What you will do
Every record is to be copied unchanged, except that its pictures are removed.

Data entries
╭──

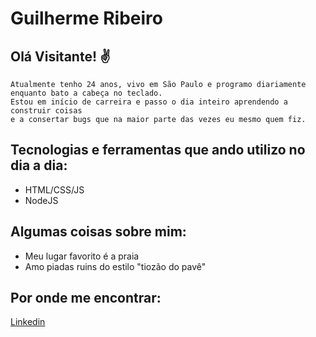 # Guilherme Ribeiro 

## Olá Visitante! ✌️

    Atualmente tenho 24 anos, vivo em São Paulo e programo diariamente enquanto bato a cabeça no teclado. 
    Estou em início de carreira e passo o dia inteiro aprendendo a construir coisas
    e a consertar bugs que na maior parte das vezes eu mesmo quem fiz.

## Tecnologias e ferramentas que ando utilizo no dia a dia:

<ul>
    <li>HTML/CSS/JS</li>
    <li>NodeJS</li>
</ul>

## Algumas coisas sobre mim:

<ul>
    <li>Meu lugar favorito é a praia</li>
    <li>Amo piadas ruins do estilo "tiozão do pavê"</li>
</ul>

## Por onde me encontrar:

[Linkedin](https://www.linkedin.com/in/guiribeirodev/)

╰──

Reply to the task
 # Guilherme Ribeiro 

## Olá Visitante! ✌️

    Atualmente tenho 24 anos, vivo em São Paulo e programo diariamente enquanto bato a cabeça no teclado. 
    Estou em início de carreira e passo o dia inteiro aprendendo a construir coisas
    e a consertar bugs que na maior parte das vezes eu mesmo quem fiz.

## Tecnologias e ferramentas que ando utilizo no dia a dia:

<ul>
    <li>HTML/CSS/JS</li>
    <li>NodeJS</li>
</ul>

## Algumas coisas sobre mim:

<ul>
    <li>Meu lugar favorito é a praia</li>
    <li>Amo piadas ruins do estilo "tiozão do pavê"</li>
</ul>

## Por onde me encontrar:

[Linkedin](https://www.linkedin.com/in/guiribeirodev/)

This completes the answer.